Склон настолько крутой, рассказывал водитель, что очень просто утратить контроль над собственным скольжением, вот почему маршрут открыт для лыжников только при самых благоприятных погодных условиях. Этот опасный отрезок составляет примерно два километра. После него лес становится гуще, и трасса, хоть опасная и требующая большого мастерства, ясно обозначена, так что преодолевать ее легче. Есть там и другая, более прямая и крутая тропа, по которой можно пройти через лес наверх. А в конце трасса выходит на просторные пологие склоны, разрешенные даже для катания детей. Их обслуживает подъемник, который подвозит лыжников от Имменфельда до той высоты, где начинается лес.

Пока водитель все это объяснял инспектору, машина во весь опор неслась по опасным заснеженным дорогам, цепи на задних колесах лязгали и гремели, соприкасаясь со скользкой поверхностью.
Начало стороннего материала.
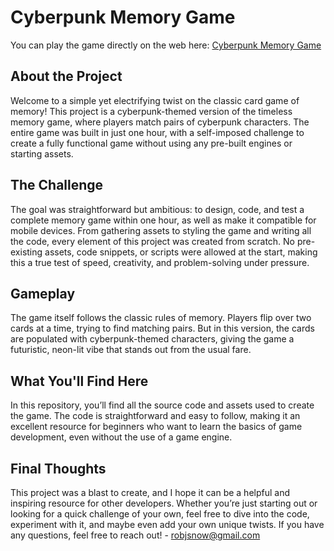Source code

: # Cyberpunk Memory Game

You can play the game directly on the web here: [Cyberpunk Memory Game](https://robjsnow.github.io/game-in-one-hour/)

## About the Project

Welcome to a simple yet electrifying twist on the classic card game of memory! This project is a cyberpunk-themed version of the timeless memory game, where players match pairs of cyberpunk characters. The entire game was built in just one hour, with a self-imposed challenge to create a fully functional game without using any pre-built engines or starting assets.

## The Challenge

The goal was straightforward but ambitious: to design, code, and test a complete memory game within one hour, as well as make it compatible for mobile devices. From gathering assets to styling the game and writing all the code, every element of this project was created from scratch. No pre-existing assets, code snippets, or scripts were allowed at the start, making this a true test of speed, creativity, and problem-solving under pressure.

## Gameplay

The game itself follows the classic rules of memory. Players flip over two cards at a time, trying to find matching pairs. But in this version, the cards are populated with cyberpunk-themed characters, giving the game a futuristic, neon-lit vibe that stands out from the usual fare.

## What You'll Find Here

In this repository, you’ll find all the source code and assets used to create the game. The code is straightforward and easy to follow, making it an excellent resource for beginners who want to learn the basics of game development, even without the use of a game engine.

## Final Thoughts

This project was a blast to create, and I hope it can be a helpful and inspiring resource for other developers. Whether you’re just starting out or looking for a quick challenge of your own, feel free to dive into the code, experiment with it, and maybe even add your own unique twists.  If you have any questions, feel free to reach out! - robjsnow@gmail.com
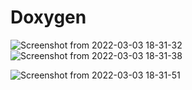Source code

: # Doxygen 
![Screenshot from 2022-03-03 18-31-32](https://user-images.githubusercontent.com/98843684/156580591-87c757ce-ee59-4b98-9e52-152691c44bc9.png)
![Screenshot from 2022-03-03 18-31-38](https://user-images.githubusercontent.com/98843684/156580622-0c90abab-2cfd-4467-8c96-0a31032327f7.png)


![Screenshot from 2022-03-03 18-31-51](https://user-images.githubusercontent.com/98843684/156580651-fcf5f00b-0bd5-4577-82dc-cf010b46a607.png)
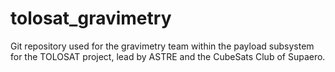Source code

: # tolosat_gravimetry
Git repository used for the gravimetry team within the payload subsystem for the TOLOSAT project, lead by ASTRE and the CubeSats Club of Supaero.
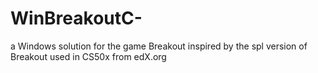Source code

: # WinBreakoutC-
a Windows solution for the game Breakout
inspired by the spl version of Breakout used in CS50x from edX.org

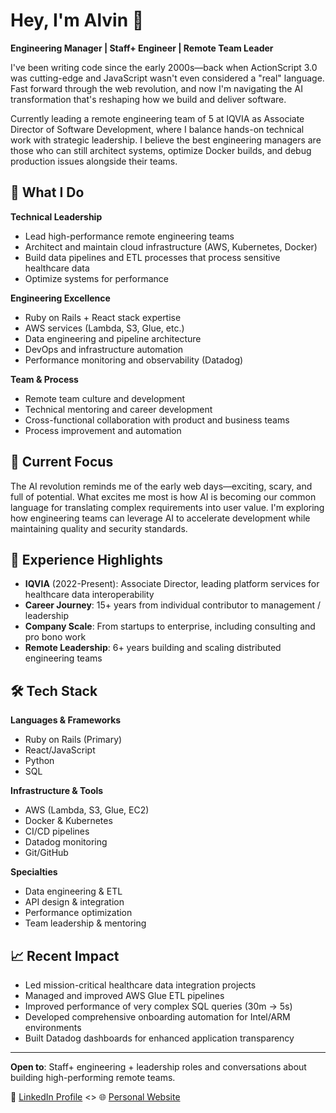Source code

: # Hey, I'm Alvin 👋

**Engineering Manager | Staff+ Engineer | Remote Team Leader**

I've been writing code since the early 2000s—back when ActionScript 3.0 was cutting-edge and JavaScript wasn't even considered a "real" language. Fast forward through the web revolution, and now I'm navigating the AI transformation that's reshaping how we build and deliver software.

Currently leading a remote engineering team of 5 at IQVIA as Associate Director of Software Development, where I balance hands-on technical work with strategic leadership. I believe the best engineering managers are those who can still architect systems, optimize Docker builds, and debug production issues alongside their teams.

## 🚀 What I Do

**Technical Leadership**
- Lead high-performance remote engineering teams
- Architect and maintain cloud infrastructure (AWS, Kubernetes, Docker)
- Build data pipelines and ETL processes that process sensitive healthcare data
- Optimize systems for performance

**Engineering Excellence**
- Ruby on Rails + React stack expertise
- AWS services (Lambda, S3, Glue, etc.)
- Data engineering and pipeline architecture
- DevOps and infrastructure automation
- Performance monitoring and observability (Datadog)

**Team & Process**
- Remote team culture and development
- Technical mentoring and career development
- Cross-functional collaboration with product and business teams
- Process improvement and automation

## 🎯 Current Focus

The AI revolution reminds me of the early web days—exciting, scary, and full of potential. What excites me most is how AI is becoming our common language for translating complex requirements into user value. I'm exploring how engineering teams can leverage AI to accelerate development while maintaining quality and security standards.

## 💼 Experience Highlights

- **IQVIA** (2022-Present): Associate Director, leading platform services for healthcare data interoperability
- **Career Journey**: 15+ years from individual contributor to management / leadership
- **Company Scale**: From startups to enterprise, including consulting and pro bono work
- **Remote Leadership**: 6+ years building and scaling distributed engineering teams

## 🛠️ Tech Stack

**Languages & Frameworks**
- Ruby on Rails (Primary)
- React/JavaScript
- Python
- SQL

**Infrastructure & Tools**
- AWS (Lambda, S3, Glue, EC2)
- Docker & Kubernetes
- CI/CD pipelines
- Datadog monitoring
- Git/GitHub

**Specialties**
- Data engineering & ETL
- API design & integration
- Performance optimization
- Team leadership & mentoring

## 📈 Recent Impact

- Led mission-critical healthcare data integration projects
- Managed and improved AWS Glue ETL pipelines
- Improved performance of very complex SQL queries (30m -> 5s)
- Developed comprehensive onboarding automation for Intel/ARM environments
- Built Datadog dashboards for enhanced application transparency

---

**Open to**: Staff+ engineering + leadership roles and conversations about building high-performing remote teams.

💼 [LinkedIn Profile](https://www.linkedin.com/in/alvincrespo/) <> 🌐 [Personal Website](https://alvincrespo.com/)
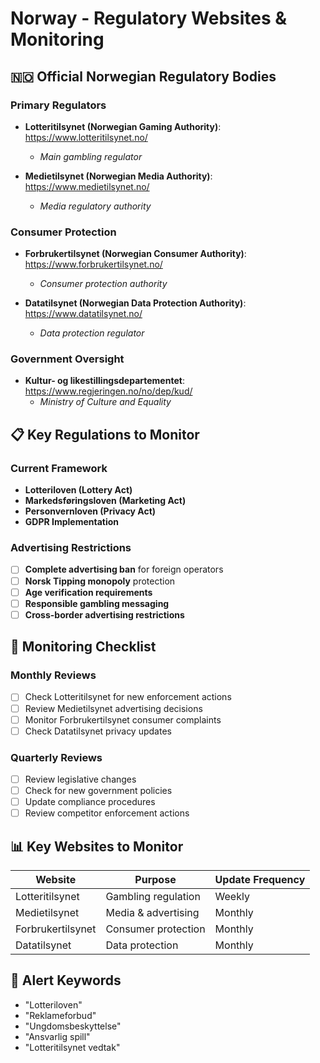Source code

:# Norway - Regulatory Websites & Monitoring

## 🇳🇴 **Official Norwegian Regulatory Bodies**

### Primary Regulators
- **Lotteritilsynet (Norwegian Gaming Authority)**: https://www.lotteritilsynet.no/
  - *Main gambling regulator*

- **Medietilsynet (Norwegian Media Authority)**: https://www.medietilsynet.no/
  - *Media regulatory authority*

### Consumer Protection
- **Forbrukertilsynet (Norwegian Consumer Authority)**: https://www.forbrukertilsynet.no/
  - *Consumer protection authority*

- **Datatilsynet (Norwegian Data Protection Authority)**: https://www.datatilsynet.no/
  - *Data protection regulator*

### Government Oversight
- **Kultur- og likestillingsdepartementet**: https://www.regjeringen.no/no/dep/kud/
  - *Ministry of Culture and Equality*

## 📋 **Key Regulations to Monitor**

### Current Framework
- **Lotteriloven (Lottery Act)**
- **Markedsføringsloven (Marketing Act)**
- **Personvernloven (Privacy Act)**
- **GDPR Implementation**

### Advertising Restrictions
- [ ] **Complete advertising ban** for foreign operators
- [ ] **Norsk Tipping monopoly** protection
- [ ] **Age verification requirements**
- [ ] **Responsible gambling messaging**
- [ ] **Cross-border advertising restrictions**

## 🔄 **Monitoring Checklist**

### Monthly Reviews
- [ ] Check Lotteritilsynet for new enforcement actions
- [ ] Review Medietilsynet advertising decisions
- [ ] Monitor Forbrukertilsynet consumer complaints
- [ ] Check Datatilsynet privacy updates

### Quarterly Reviews
- [ ] Review legislative changes
- [ ] Check for new government policies
- [ ] Update compliance procedures
- [ ] Review competitor enforcement actions

## 📊 **Key Websites to Monitor**

| Website | Purpose | Update Frequency |
|---------|---------|------------------|
| Lotteritilsynet | Gambling regulation | Weekly |
| Medietilsynet | Media & advertising | Monthly |
| Forbrukertilsynet | Consumer protection | Monthly |
| Datatilsynet | Data protection | Monthly |

## 🚨 **Alert Keywords**
- "Lotteriloven"
- "Reklameforbud"
- "Ungdomsbeskyttelse"
- "Ansvarlig spill"
- "Lotteritilsynet vedtak"





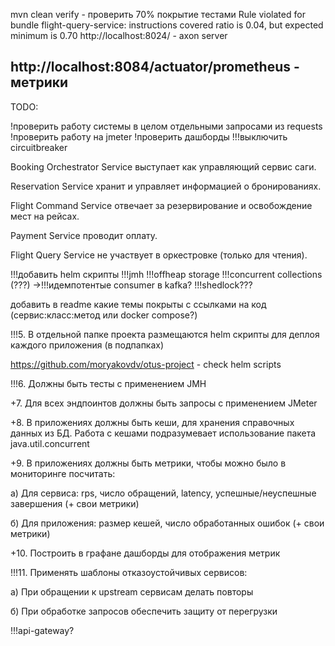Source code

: mvn clean verify - проверить 70% покрытие тестами
Rule violated for bundle flight-query-service: instructions covered ratio is 0.04, but expected minimum is 0.70
http://localhost:8024/ - axon server

http://localhost:8084/actuator/prometheus - метрики
----------------------------------------------------

TODO:

!проверить работу системы в целом отдельными запросами из requests
!проверить работу на jmeter
!проверить дашборды
!!!выключить circuitbreaker

Booking Orchestrator Service выступает как управляющий сервис саги.

Reservation Service хранит и управляет информацией о бронированиях.

Flight Command Service отвечает за резервирование и освобождение мест на рейсах.

Payment Service проводит оплату.

Flight Query Service не участвует в оркестровке (только для чтения).


!!!добавить helm скрипты
!!!jmh
!!!offheap storage
!!!concurrent collections (???) ->!!!идемпотентые consumer в kafka?
!!!shedlock???

добавить в readme какие темы покрыты с ссылками на код (сервис:класс:метод или docker compose?)

!!!5. В отдельной папке проекта размещаются helm скрипты для деплоя каждого приложения (в подпапках)

https://github.com/moryakovdv/otus-project - check helm scripts

!!!6. Должны быть тесты с применением JMH 

+7. Для всех эндпоинтов должны быть запросы с применением JMeter

+8. В приложениях должны быть кеши, для хранения справочных данных из БД. Работа с кешами подразумевает использование пакета java.util.concurrent

+9. В приложениях должны быть метрики, чтобы можно было в мониторинге посчитать:

а) Для сервиса: rps, число обращений, latency, успешные/неуспешные завершения (+ свои метрики)

б) Для приложения: размер кешей, число обработанных ошибок (+ свои метрики)

+10. Построить в графане дашборды для отображения метрик

!!!11. Применять шаблоны отказоустойчивых сервисов:

а) При обращении к upstream сервисам делать повторы

б) При обработке запросов обеспечить защиту от перегрузки

!!!api-gateway?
Появилось предупреждение о близости границы, и длинный красно-белый полосатый шлагбаум бесшумно поднялся, пропуская автомобиль. Последний участок пути тянулся по узкой неогороженной горной дороге, серпантин уходил вниз, до самой деревни Имменфельд. Когда машина, накреняясь и скользя, делала очередной разворот, Генри закрывал глаза, а открывая их снова, видел счастливую улыбку на лице водителя.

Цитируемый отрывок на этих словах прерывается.